→ Assignment
Produce exactly the lines starting at the one containing "for more details." and ending at the last line of the material, with nothing added.

→ Provided entries
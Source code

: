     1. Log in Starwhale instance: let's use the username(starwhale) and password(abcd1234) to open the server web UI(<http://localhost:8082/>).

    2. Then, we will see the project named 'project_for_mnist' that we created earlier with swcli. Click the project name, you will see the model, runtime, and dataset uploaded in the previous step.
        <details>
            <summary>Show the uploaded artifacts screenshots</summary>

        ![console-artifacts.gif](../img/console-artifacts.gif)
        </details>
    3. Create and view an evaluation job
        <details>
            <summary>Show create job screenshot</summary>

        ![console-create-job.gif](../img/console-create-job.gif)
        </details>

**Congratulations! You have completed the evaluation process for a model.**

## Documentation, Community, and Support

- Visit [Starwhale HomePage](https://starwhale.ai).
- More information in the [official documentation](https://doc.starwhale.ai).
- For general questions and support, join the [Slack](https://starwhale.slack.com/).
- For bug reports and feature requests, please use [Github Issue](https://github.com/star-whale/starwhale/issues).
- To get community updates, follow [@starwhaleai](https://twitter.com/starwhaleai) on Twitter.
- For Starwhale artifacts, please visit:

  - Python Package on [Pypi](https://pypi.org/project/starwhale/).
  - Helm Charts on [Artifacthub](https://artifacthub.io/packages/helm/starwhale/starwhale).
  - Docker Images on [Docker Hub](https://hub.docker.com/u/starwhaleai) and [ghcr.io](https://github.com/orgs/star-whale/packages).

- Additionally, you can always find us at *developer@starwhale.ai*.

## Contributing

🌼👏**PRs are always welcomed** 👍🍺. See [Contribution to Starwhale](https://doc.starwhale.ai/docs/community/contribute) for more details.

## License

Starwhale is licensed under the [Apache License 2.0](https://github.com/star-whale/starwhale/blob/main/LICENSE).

→ Answer space
🌼👏**PRs are always welcomed** 👍🍺. See [Contribution to Starwhale](https://doc.starwhale.ai/docs/community/contribute) for more details.

## License

Starwhale is licensed under the [Apache License 2.0](https://github.com/star-whale/starwhale/blob/main/LICENSE).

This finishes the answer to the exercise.